◆ Work instructions
The lines to reproduce from the material below are those from the one containing "## 🎯 **Benefits**" through the one containing "- ✅ **Consistent", both included; write them out exactly and add nothing.

──────────

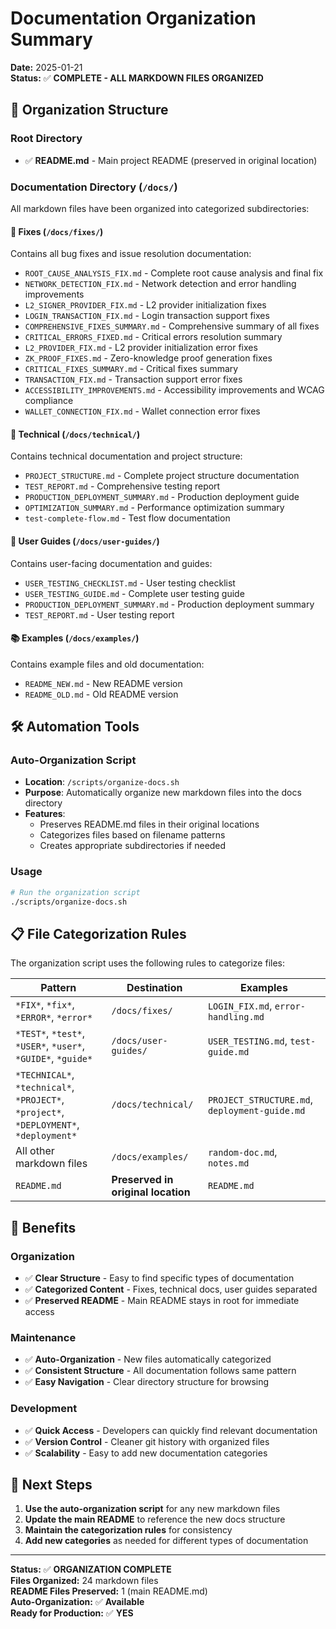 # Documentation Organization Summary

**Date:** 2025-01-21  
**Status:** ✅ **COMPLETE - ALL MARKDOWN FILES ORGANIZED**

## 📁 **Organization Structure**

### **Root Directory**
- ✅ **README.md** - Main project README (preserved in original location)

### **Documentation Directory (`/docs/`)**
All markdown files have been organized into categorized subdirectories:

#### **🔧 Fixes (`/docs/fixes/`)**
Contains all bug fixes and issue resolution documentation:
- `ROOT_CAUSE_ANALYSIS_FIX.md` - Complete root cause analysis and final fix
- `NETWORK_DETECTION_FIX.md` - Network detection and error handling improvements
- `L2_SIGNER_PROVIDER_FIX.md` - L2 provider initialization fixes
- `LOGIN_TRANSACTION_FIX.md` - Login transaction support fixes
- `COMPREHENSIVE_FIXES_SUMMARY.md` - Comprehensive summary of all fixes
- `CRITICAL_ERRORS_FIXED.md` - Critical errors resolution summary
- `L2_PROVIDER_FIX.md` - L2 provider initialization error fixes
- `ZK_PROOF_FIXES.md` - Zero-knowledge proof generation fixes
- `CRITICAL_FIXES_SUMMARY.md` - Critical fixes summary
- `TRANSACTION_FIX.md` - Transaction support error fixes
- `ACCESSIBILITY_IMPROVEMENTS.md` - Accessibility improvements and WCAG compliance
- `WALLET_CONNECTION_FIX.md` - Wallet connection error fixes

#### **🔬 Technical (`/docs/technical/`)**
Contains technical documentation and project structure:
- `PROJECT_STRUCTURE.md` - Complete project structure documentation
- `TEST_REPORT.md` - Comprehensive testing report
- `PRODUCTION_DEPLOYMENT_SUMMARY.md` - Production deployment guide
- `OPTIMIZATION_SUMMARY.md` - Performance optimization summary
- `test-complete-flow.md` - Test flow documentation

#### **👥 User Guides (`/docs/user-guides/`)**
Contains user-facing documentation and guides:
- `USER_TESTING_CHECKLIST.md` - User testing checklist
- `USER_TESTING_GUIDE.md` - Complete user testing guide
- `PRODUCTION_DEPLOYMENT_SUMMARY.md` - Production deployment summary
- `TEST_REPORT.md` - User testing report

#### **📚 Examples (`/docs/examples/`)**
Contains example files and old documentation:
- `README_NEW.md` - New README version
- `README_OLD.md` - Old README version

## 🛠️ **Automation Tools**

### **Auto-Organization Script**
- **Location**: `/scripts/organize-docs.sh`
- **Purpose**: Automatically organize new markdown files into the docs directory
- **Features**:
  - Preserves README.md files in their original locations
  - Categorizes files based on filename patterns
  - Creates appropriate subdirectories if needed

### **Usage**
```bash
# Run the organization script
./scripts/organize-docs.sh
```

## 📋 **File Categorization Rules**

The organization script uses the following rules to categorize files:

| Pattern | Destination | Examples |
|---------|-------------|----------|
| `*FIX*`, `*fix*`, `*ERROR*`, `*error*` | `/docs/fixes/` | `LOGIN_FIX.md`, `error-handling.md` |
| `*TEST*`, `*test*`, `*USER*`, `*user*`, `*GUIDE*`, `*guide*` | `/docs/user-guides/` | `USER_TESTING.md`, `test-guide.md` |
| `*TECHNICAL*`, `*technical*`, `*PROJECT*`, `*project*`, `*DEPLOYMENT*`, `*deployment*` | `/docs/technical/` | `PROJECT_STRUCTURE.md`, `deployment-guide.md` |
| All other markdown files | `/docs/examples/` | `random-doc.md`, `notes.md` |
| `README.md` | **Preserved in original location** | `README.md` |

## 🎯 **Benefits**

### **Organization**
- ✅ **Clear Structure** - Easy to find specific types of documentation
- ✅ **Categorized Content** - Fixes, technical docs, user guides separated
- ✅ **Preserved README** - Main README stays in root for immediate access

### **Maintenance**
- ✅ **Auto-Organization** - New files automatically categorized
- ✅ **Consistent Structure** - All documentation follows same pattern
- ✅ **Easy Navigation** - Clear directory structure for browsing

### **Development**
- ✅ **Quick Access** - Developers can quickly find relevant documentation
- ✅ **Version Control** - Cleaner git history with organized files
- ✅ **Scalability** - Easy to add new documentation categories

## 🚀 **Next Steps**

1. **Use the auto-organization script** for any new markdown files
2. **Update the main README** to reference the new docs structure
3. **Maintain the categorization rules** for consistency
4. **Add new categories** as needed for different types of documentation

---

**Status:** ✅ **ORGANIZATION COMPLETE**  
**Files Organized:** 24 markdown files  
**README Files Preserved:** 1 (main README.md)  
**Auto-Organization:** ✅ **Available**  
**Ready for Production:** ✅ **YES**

──────────

◆ Reply
## 🎯 **Benefits**

### **Organization**
- ✅ **Clear Structure** - Easy to find specific types of documentation
- ✅ **Categorized Content** - Fixes, technical docs, user guides separated
- ✅ **Preserved README** - Main README stays in root for immediate access

### **Maintenance**
- ✅ **Auto-Organization** - New files automatically categorized
- ✅ **Consistent Structure** - All documentation follows same pattern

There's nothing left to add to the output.